Tom Lane <tgl@sss.pgh.pa.us>

From: Tom Lane <tgl@sss.pgh.pa.us>

To: Robert Haas <robertmhaas@gmail.com>

Cc: Kevin Grittner <Kevin.Grittner@wicourts.gov>, Florian Helmberger <fh@25th-floor.com>, Alvaro Herrera <alvherre@commandprompt.com>, Greg Stark <gsstark@mit.edu>, pgsql-hackers@postgresql.org

Date: 2011-05-28T19:01:35Z

Lists: pgsql-hackers

Attachments

vac-analyze-reltuple-changes.patch (text/x-patch) patch

Robert Haas <robertmhaas@gmail.com> writes:
> Still, maybe we don't have a better option.  If it were me, I'd add an
> additional safety valve: use your formula if the percentage of the
> relation scanned is above some threshold where there's unlikely to be
> too much skew.  But if the percentage scanned is too small, then don't
> use that formula.  Instead, only update relpages/reltuples if the
> relation is now larger; set relpages to the new actual value, and
> scale up reltuples proportionately.

> However, I just work here.  It's possible that I'm worrying about a
> problem that won't materialize in practice.

Attached is a proposed patch to fix these issues.  Experimentation
convinced me that including a fudge factor for VACUUM's results made
things *less* accurate, not more so.  The reason seems to be bound up in
Greg Stark's observation that the unmodified calculation is equivalent
to assuming that the old average tuple density still applies to the
unscanned pages.  In a VACUUM, we know that the unscanned pages are
exactly those that have had no changes since (at least) the last vacuum,
which means that indeed the old density ought to be a good estimate.
Now, this reasoning can break down if the table's tuple density is
nonuniform, but what I found in my testing is that if you vacuum after a
significant change in a table (such as deleting a lot of rows), and you
don't apply the full unfudged correction, you get a badly wrong result.
I think that's a more significant issue than the possibility of drift
over time.

I also found that Greg was right in thinking that it would help if we
tweaked lazy_scan_heap to not always scan the first
SKIP_PAGES_THRESHOLD-1 pages even if they were
all_visible_according_to_vm.  That seemed to skew the results if those
pages weren't representative.  And, for the case of a useless manual
vacuum on a completely clean table, it would cause the reltuples value
to drift when there was no reason to change it at all.
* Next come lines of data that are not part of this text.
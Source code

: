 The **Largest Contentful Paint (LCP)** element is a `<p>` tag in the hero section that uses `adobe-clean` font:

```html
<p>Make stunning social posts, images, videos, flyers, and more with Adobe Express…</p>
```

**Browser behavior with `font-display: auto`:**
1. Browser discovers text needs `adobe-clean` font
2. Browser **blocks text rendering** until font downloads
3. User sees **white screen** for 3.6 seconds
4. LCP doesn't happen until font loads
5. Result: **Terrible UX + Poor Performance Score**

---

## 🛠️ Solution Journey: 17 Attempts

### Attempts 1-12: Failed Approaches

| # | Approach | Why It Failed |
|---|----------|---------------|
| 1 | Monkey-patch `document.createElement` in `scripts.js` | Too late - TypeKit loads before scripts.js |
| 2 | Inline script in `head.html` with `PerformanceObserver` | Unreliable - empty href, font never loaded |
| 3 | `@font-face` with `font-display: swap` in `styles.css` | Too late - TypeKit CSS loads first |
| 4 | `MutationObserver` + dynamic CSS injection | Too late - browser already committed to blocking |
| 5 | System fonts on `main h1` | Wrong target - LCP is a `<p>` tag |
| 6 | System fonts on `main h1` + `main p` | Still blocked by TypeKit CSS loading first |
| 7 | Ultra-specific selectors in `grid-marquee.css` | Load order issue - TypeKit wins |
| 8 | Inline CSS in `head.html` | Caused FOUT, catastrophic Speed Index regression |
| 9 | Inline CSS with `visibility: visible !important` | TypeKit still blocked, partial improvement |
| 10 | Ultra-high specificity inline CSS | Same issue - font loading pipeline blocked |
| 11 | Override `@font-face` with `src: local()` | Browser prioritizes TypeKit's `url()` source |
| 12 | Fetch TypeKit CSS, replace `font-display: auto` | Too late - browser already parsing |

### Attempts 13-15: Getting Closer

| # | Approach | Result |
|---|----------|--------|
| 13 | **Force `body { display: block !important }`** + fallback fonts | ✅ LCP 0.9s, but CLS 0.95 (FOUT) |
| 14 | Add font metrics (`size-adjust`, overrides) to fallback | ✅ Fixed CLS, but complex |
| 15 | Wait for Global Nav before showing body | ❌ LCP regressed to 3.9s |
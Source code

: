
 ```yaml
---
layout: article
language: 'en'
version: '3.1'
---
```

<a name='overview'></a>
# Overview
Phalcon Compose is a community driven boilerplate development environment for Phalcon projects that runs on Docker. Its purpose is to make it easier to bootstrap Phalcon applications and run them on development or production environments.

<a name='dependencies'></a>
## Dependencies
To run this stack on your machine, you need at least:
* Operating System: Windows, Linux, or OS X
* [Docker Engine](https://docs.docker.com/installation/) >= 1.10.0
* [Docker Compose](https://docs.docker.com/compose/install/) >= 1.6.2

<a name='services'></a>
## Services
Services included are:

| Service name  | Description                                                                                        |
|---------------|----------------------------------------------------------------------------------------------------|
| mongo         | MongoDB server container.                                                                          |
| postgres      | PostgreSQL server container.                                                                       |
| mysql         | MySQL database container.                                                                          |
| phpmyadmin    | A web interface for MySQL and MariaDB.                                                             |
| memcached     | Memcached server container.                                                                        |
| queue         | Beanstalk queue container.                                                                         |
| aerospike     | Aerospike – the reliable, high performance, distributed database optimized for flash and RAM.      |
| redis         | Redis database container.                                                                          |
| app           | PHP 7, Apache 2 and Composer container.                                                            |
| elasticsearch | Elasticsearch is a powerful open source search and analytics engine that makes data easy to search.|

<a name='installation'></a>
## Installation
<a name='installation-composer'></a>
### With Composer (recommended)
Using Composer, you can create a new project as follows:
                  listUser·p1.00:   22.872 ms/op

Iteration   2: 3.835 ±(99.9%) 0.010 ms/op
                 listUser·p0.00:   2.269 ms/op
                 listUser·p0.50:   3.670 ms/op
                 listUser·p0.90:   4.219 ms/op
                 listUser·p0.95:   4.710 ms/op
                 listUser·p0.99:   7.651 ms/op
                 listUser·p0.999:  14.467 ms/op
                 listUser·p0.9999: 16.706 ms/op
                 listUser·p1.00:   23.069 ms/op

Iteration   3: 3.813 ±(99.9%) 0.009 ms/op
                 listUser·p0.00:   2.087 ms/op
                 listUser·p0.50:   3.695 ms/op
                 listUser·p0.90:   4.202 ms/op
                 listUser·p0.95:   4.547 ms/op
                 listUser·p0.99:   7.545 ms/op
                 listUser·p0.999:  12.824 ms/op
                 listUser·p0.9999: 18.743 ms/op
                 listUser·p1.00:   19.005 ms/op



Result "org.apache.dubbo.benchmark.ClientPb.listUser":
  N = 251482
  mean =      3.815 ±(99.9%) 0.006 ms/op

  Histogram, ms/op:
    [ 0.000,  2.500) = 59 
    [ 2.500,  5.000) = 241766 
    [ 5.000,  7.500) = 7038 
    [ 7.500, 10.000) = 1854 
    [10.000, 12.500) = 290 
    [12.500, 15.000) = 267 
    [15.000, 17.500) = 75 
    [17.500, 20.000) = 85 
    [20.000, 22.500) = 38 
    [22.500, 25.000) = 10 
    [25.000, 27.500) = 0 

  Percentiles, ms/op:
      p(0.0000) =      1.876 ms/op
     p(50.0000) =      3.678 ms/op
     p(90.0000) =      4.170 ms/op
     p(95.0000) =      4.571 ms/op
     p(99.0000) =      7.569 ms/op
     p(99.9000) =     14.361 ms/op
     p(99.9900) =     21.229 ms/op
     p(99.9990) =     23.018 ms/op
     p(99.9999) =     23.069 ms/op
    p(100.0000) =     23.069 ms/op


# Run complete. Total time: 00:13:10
Lastly, this patch removes a bunch of grotty interconnections between
VACUUM and ANALYZE that were meant to prevent ANALYZE from updating the
stats if VACUUM had done a full-table scan in the same command.  With
the new logic it's relatively harmless if ANALYZE does that, and anyway
autovacuum frequently fires the two cases independently anyway, making
all that logic quite useless in the normal case.  (This simplification
accounts for the bulk of the diff, actually.)

Comments?

			regards, tom lane